What you should do: Each line below should be restated word for word.

Data to examine:
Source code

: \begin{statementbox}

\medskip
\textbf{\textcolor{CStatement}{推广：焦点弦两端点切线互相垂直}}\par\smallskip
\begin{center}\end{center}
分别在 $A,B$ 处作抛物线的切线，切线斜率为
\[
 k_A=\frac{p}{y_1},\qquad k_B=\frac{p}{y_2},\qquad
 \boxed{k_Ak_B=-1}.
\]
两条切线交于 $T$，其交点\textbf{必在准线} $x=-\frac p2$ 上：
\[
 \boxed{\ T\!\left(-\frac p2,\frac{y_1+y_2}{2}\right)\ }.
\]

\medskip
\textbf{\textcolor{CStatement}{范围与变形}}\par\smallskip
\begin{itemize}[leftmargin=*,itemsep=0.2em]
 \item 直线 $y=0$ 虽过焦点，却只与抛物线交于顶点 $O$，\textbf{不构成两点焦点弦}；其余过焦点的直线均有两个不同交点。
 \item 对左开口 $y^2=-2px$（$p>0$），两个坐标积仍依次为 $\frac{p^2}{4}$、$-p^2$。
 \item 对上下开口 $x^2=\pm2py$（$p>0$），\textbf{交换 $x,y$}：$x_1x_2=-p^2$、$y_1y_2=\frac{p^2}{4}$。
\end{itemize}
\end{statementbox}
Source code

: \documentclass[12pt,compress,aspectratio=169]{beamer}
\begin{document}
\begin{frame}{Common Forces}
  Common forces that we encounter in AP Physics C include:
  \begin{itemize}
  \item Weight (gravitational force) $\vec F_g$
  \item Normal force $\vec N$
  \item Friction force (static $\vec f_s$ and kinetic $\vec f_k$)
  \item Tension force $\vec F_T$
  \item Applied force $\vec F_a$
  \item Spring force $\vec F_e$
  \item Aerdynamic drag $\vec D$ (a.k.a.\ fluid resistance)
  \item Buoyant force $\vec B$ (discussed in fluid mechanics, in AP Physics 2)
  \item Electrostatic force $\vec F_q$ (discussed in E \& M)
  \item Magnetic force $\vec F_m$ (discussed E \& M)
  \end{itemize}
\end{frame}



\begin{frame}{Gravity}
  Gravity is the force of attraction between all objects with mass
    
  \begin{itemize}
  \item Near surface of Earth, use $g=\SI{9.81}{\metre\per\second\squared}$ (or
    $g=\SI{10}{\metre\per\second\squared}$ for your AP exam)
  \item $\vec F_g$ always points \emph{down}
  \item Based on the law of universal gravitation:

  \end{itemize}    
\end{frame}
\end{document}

Response to this task:
Source code

: \begin{statementbox}

\medskip
\textbf{\textcolor{CStatement}{推广：焦点弦两端点切线互相垂直}}\par\smallskip
\begin{center}\end{center}
分别在 $A,B$ 处作抛物线的切线，切线斜率为
\[
 k_A=\frac{p}{y_1},\qquad k_B=\frac{p}{y_2},\qquad
 \boxed{k_Ak_B=-1}.
\]
两条切线交于 $T$，其交点\textbf{必在准线} $x=-\frac p2$ 上：
\[
 \boxed{\ T\!\left(-\frac p2,\frac{y_1+y_2}{2}\right)\ }.
\]

\medskip
\textbf{\textcolor{CStatement}{范围与变形}}\par\smallskip
\begin{itemize}[leftmargin=*,itemsep=0.2em]
 \item 直线 $y=0$ 虽过焦点，却只与抛物线交于顶点 $O$，\textbf{不构成两点焦点弦}；其余过焦点的直线均有两个不同交点。
 \item 对左开口 $y^2=-2px$（$p>0$），两个坐标积仍依次为 $\frac{p^2}{4}$、$-p^2$。
 \item 对上下开口 $x^2=\pm2py$（$p>0$），\textbf{交换 $x,y$}：$x_1x_2=-p^2$、$y_1y_2=\frac{p^2}{4}$。
\end{itemize}
\end{statementbox}
Source code

: \documentclass[12pt,compress,aspectratio=169]{beamer}
\begin{document}
\begin{frame}{Common Forces}
  Common forces that we encounter in AP Physics C include:
  \begin{itemize}
  \item Weight (gravitational force) $\vec F_g$
  \item Normal force $\vec N$
  \item Friction force (static $\vec f_s$ and kinetic $\vec f_k$)
  \item Tension force $\vec F_T$
  \item Applied force $\vec F_a$
  \item Spring force $\vec F_e$
  \item Aerdynamic drag $\vec D$ (a.k.a.\ fluid resistance)
  \item Buoyant force $\vec B$ (discussed in fluid mechanics, in AP Physics 2)
  \item Electrostatic force $\vec F_q$ (discussed in E \& M)
  \item Magnetic force $\vec F_m$ (discussed E \& M)
  \end{itemize}
\end{frame}



\begin{frame}{Gravity}
  Gravity is the force of attraction between all objects with mass
    
  \begin{itemize}
  \item Near surface of Earth, use $g=\SI{9.81}{\metre\per\second\squared}$ (or
    $g=\SI{10}{\metre\per\second\squared}$ for your AP exam)
  \item $\vec F_g$ always points \emph{down}
  \item Based on the law of universal gravitation:

  \end{itemize}    
\end{frame}
\end{document}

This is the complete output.